Taking a Public Interest // Katie Bauer
"providing benefits of architecture to those traditionally un-served by the profession"
- Bryan Bell
Bryan Bell, architect and creator of Design Corps defines public interest design as, “providing benefits of architecture to those traditionally un-served by the profession”. This concept has evolved from designing for inclusion, originally articulated by Ronald Mace, who used the phrase universal design. Public interest design differs by adding another layer pertaining to social sustainability. In this model a designer aims to create equitable, diverse, connected and democratic means leading to a better quality of life. Taking a public interest has gained web presence with the help of John Cary, creator of publicinterestdesign.org and entrepreneur Bryan Bell, creator of Design Corps and the Social Economical Environmental Design (SEED) Awards. Today, public interest design bears a presence in the profession that cannot be ignored. Which raises a question for designers: is it our social responsibility to take a public interest?
Public interest design projects happen at different scales and socioeconomic statuses. The Bancroft School Apartments in Kansas City, are an example of architects taking a local public interest. This project was designed by BNIM and developed in partnership with Make it Right, and Dalmark Group. BNIM was approached by community members who were concerned about the decline of their neighborhood. The new Bancroft School Apartments are an effort to provide affordable housing, day care, cultural art spaces, community rooms, and more. This project is now a precedent in leveraging funding, partnering with passionate people, and extracting the needs of the community to help rebuild a neighborhood.
Mass Design’s, Doctors “Healing Housing” in Rwanda is an example of public interest in an under developed country. Mass Design is a nonprofit out of Boston, Massachusetts that focuses on socially equitable architecture projects. The Doctors “Healing Housing”, provides structures that can withstand earthquakes, are clean, and provide basic shelter in hopes of attracting and retaining doctors to serve Rwanda. The project was able to bring $400,000 into the regional economics, provide training and education of sustainable building practices, and employ 900 people.
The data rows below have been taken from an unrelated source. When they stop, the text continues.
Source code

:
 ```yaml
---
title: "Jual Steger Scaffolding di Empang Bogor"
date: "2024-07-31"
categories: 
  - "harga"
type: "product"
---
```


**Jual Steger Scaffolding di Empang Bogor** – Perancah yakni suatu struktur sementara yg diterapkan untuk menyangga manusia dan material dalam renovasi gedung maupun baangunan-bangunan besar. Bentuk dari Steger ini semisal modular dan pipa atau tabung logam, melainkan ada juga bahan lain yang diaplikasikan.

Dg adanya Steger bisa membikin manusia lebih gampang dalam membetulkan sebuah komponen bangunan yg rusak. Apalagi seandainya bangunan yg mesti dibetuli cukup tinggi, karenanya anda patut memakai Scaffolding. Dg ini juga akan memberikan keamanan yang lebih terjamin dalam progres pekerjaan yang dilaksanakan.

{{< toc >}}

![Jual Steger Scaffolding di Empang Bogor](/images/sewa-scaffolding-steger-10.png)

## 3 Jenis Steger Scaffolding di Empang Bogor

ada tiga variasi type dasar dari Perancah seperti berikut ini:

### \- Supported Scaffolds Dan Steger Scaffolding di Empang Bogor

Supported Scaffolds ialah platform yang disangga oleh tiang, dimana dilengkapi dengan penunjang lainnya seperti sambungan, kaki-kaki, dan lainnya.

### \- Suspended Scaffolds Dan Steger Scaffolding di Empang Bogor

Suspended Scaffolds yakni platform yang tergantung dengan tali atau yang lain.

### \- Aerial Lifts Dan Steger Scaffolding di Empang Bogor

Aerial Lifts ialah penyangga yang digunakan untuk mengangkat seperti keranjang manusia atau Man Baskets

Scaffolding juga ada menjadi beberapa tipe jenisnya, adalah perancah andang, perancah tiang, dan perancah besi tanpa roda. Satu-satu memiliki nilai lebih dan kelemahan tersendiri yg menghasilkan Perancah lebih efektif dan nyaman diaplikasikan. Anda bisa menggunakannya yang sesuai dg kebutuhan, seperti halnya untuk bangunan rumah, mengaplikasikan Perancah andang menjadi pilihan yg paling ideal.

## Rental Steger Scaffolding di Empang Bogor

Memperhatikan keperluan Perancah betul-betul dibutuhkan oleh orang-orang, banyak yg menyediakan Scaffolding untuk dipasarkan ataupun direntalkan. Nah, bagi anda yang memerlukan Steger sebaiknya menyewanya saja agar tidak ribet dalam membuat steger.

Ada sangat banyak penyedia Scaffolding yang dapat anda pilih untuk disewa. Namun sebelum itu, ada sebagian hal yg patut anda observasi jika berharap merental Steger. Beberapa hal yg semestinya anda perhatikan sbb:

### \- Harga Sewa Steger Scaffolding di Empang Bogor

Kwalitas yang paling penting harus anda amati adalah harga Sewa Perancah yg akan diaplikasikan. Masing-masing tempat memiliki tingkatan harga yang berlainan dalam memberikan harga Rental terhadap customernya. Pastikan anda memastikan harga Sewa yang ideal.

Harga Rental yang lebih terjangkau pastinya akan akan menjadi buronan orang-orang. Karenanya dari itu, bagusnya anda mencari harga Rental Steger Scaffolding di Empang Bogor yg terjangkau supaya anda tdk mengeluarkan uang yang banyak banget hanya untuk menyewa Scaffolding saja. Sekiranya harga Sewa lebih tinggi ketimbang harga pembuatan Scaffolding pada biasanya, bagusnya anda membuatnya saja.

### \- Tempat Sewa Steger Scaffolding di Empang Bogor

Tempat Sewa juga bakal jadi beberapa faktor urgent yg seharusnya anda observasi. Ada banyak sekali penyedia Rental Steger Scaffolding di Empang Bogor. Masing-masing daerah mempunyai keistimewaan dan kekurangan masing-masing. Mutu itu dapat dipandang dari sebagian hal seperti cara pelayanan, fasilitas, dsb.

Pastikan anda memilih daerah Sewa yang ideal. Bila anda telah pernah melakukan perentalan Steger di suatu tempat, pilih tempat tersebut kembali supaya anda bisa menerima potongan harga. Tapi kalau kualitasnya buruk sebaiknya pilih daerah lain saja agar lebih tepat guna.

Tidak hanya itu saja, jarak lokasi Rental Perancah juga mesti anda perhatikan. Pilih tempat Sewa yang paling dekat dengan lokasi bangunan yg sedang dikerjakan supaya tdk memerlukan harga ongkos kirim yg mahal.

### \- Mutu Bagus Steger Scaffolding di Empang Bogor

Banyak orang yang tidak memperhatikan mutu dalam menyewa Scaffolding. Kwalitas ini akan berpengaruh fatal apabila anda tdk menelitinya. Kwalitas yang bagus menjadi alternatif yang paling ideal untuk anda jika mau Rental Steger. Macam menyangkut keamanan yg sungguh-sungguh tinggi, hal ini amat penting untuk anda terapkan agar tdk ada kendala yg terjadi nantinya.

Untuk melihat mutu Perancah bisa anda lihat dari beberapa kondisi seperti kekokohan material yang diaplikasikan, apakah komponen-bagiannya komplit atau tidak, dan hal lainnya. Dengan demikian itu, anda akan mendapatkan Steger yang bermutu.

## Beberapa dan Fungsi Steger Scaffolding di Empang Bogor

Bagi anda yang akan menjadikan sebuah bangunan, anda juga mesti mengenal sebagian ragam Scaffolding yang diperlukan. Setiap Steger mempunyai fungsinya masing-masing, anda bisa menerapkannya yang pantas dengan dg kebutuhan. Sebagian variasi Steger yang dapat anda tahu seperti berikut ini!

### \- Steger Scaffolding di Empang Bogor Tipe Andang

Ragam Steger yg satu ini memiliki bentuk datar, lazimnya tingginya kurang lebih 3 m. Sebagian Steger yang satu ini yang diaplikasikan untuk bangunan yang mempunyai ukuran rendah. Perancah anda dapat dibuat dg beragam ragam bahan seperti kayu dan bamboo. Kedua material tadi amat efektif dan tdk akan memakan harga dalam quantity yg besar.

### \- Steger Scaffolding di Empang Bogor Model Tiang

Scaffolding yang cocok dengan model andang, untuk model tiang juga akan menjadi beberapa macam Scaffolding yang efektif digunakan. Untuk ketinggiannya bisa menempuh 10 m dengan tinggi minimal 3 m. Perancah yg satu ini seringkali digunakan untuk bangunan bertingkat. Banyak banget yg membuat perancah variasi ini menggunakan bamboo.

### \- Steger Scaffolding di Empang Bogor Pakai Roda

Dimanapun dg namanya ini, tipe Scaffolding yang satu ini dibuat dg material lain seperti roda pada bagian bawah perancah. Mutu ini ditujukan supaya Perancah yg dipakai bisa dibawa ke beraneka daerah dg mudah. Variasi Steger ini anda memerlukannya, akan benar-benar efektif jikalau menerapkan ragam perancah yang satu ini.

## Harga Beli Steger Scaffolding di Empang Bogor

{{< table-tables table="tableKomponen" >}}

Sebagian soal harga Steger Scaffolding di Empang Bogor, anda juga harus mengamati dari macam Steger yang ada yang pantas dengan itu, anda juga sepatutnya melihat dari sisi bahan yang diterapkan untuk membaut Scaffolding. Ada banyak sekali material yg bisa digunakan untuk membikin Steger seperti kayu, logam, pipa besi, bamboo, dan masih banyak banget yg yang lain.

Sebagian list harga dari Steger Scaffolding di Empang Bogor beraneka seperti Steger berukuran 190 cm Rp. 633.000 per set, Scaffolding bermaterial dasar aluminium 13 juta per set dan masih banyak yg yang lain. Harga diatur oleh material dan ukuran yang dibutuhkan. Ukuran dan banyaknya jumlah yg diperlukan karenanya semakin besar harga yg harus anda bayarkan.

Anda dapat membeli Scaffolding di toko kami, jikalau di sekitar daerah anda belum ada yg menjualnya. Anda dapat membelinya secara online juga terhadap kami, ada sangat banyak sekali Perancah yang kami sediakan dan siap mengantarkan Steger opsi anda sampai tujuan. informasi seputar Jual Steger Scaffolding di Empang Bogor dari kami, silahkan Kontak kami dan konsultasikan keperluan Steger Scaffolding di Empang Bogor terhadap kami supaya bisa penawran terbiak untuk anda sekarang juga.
It also sets precedent for earthquake proof structures with use of compressed earth stabilizing blocks (CSEB).
These different firm organizations provide clear examples of attaining a social responsibility in the profession. It is imperative that we as designers take a public interest in order to attain a social sustainable future. Social responsibility is a question of ethics. According to the American Institute of Architects‘ Code of Ethics, Canon II, Ethical Standard 2.2, “members should render public interest professional services”. It is our professional ethical obligation to take part in public interest services. As Raul Pantaleo, one of the greatest public interest designers puts it, “to be a good public interest designer you must be a citizen first”.
design+make’s projects are also a part of the big umbrella that is public interest design. Although we are working on a small part of the larger whole, we are a means to the end. Our Mobile Office for Hardesty Renaissance will represent the partnerships that AAFE has developed in Kansas City; the collaborative effort between client and stakeholders. We are excited to take a public interest and help promote social sustainability efforts of Hardesty Renaissance locally in Kansas City.